Now Jeph Loeb on the other hand:

  • Wrote the wretched X-Man for Marvel Comics, which facilitated my disconnect with the X-Men Universe in paper-and-ink form (tubby Brett Ratner did the same in regard to the films)
  • Produced the highly suspect, and in retrospect, pretty crappy, second season of Lost
  • While producing and writing for Smallville, he introduced young Superman to Red Kryptonite, which is usually green; now writing again at Marvel, he introduced Red Hulk to battle green Hulk

In his (slight) defense, Loeb did write Arnie’s Commando, and he has been recognized positively for his comic writing (he’s received four Eisner‘s and five Wizard Fan Awards).  But let me get to the nitty-gritty…

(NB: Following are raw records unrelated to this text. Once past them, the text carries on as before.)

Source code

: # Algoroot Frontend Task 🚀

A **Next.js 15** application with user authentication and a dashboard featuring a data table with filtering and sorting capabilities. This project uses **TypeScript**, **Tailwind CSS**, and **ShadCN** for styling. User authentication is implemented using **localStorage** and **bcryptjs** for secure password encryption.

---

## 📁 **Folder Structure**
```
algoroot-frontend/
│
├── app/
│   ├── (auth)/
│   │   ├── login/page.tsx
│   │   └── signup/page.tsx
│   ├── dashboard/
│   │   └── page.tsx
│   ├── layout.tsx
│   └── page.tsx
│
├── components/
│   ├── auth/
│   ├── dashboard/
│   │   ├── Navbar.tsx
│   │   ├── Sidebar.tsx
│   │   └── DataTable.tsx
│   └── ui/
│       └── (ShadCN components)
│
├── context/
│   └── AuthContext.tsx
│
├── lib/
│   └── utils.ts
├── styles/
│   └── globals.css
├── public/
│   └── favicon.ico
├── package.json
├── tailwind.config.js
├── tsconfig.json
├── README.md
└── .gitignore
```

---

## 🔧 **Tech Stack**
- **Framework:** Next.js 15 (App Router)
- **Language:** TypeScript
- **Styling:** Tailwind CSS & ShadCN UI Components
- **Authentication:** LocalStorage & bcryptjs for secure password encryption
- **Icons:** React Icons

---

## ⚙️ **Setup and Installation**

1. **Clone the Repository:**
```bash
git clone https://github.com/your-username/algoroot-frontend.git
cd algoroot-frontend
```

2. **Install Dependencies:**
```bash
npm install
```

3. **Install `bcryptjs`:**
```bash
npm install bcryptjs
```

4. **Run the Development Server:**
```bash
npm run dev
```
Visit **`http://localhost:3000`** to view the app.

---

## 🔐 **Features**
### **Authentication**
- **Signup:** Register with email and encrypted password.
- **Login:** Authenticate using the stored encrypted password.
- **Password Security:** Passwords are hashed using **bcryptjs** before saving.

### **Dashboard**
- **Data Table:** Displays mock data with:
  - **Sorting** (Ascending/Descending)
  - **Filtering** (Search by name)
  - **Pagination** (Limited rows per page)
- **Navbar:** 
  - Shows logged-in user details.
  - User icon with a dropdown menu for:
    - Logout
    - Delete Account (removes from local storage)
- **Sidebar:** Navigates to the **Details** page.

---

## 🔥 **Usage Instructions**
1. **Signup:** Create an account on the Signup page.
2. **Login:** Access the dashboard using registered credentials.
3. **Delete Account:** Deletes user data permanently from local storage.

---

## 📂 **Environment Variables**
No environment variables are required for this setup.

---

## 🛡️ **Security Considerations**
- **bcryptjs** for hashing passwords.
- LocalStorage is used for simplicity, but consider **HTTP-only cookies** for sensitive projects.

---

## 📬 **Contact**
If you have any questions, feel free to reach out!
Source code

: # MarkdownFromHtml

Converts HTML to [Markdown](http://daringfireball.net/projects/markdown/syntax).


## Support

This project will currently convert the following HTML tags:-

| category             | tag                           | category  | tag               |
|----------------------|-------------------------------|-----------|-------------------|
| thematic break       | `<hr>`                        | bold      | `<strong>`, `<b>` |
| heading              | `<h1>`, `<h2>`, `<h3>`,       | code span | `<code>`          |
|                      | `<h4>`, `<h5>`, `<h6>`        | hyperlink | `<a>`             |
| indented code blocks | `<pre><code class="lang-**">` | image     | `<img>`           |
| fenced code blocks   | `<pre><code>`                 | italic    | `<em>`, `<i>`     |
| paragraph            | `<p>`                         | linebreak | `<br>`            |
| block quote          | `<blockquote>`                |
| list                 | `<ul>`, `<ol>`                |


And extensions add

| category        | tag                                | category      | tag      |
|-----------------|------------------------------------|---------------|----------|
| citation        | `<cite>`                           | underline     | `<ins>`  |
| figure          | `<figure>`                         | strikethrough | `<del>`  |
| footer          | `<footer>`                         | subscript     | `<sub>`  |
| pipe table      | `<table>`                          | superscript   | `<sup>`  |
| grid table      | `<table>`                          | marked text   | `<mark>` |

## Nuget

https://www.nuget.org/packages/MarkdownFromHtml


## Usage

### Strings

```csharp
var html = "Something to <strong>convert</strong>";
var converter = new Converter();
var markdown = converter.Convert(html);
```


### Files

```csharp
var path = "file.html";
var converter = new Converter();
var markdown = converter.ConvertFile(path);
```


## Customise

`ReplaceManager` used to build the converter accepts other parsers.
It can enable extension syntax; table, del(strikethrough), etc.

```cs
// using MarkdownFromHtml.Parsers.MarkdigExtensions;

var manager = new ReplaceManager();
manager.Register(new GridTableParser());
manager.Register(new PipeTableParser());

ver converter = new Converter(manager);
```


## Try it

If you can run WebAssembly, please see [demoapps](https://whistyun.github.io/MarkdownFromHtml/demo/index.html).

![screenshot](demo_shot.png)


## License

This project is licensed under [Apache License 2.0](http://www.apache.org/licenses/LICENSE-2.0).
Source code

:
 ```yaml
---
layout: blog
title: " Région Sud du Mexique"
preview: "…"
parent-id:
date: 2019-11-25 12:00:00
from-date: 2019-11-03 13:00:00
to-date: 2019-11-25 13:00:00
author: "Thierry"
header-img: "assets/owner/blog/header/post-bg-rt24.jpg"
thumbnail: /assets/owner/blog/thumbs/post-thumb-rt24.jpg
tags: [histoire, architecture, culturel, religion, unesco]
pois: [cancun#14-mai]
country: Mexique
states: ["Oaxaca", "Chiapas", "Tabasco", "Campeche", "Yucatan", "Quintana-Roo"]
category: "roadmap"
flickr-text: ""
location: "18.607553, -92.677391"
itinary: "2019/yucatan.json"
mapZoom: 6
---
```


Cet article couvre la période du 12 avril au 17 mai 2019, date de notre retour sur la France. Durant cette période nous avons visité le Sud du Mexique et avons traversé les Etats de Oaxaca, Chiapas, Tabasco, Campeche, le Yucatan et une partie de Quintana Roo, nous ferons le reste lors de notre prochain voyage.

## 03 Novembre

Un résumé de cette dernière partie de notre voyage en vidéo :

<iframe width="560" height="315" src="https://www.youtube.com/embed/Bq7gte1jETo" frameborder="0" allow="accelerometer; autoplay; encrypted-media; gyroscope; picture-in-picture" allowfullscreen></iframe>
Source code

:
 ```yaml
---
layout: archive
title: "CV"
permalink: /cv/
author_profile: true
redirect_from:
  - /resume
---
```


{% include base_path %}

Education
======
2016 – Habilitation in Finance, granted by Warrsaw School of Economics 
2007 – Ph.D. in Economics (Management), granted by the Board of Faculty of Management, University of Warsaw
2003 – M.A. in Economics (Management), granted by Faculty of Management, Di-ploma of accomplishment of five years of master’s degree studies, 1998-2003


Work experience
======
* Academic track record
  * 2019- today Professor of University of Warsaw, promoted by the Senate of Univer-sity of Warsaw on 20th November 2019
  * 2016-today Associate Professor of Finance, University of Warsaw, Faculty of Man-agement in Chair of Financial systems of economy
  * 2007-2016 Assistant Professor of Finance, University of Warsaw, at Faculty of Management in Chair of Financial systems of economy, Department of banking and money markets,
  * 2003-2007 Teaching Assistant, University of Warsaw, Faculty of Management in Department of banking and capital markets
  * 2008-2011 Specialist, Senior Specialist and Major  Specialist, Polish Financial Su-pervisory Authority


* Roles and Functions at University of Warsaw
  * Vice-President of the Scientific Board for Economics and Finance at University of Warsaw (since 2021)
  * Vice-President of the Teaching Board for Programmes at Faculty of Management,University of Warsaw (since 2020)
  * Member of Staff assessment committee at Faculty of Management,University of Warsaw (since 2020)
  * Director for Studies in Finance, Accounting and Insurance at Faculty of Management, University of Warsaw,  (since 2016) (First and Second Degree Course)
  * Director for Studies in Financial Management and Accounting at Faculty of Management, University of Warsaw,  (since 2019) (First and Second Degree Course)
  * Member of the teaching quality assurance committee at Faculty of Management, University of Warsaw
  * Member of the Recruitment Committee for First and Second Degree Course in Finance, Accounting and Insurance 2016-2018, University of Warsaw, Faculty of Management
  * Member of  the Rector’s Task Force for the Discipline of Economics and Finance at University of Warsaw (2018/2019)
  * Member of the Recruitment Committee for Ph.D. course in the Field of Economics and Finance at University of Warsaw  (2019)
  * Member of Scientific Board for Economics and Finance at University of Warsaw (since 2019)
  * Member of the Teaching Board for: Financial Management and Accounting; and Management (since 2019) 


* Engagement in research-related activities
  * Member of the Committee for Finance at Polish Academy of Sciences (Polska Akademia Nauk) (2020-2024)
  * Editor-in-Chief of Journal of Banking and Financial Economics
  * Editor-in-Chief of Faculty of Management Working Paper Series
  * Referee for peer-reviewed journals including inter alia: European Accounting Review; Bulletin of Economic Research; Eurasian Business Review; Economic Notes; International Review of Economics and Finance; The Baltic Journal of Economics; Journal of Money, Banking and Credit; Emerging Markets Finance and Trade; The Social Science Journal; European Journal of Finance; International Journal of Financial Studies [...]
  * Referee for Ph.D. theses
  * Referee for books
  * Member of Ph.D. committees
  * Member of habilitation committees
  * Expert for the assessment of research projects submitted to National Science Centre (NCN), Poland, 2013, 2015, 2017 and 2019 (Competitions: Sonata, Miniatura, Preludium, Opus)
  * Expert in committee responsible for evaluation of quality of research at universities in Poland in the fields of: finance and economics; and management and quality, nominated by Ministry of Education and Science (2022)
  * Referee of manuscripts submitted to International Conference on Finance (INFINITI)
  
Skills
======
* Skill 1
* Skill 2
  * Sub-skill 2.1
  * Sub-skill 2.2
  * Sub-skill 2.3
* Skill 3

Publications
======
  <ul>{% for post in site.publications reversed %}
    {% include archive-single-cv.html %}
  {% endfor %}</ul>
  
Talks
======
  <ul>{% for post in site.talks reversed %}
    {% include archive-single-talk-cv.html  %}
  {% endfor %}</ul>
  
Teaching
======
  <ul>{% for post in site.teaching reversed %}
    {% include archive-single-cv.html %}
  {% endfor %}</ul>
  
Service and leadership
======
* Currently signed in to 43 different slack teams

In My Brain While Sleeping… Loud Noises, Where-Wolves, And A Bounty Hunter Makes A Correction Regarding His Name

Since this blog is an open book to all my weaknesses, it’s sorta turned into my (NERD ALERT!) Xavier Protocols.  Of my weaknesses (vanilla-scented anything falls high on that list), loud noises while I sleep smacks near the top.  On the night of these particular dreams, I fell asleep with the television on only to be awakened by a loud lawyer commercial.

Okay, it wasn’t that one, but imagine if the explosions were audible, then you’d get the picture.

hulkblonsky

Anyambulancechaser, in the first dream, I encountered a new breed of night creatures… the WHERE-WOLVES.  How were they different than werewolves?  Let me explain with a (NERD ALERT!) toy from the remake reboot whatever second Hulk movie:

You see, in the flick, which I have not seen, the dude on the right mutates into the monster on the left.  This toy, called the Hulk Deluxe Mutating Abomination, does not mutate at all.  Instead of either really mutating by adding water, or by simply imagining that it happens, the little guy fits into a compartment on the back of the big guy.  Dumb?  You bet.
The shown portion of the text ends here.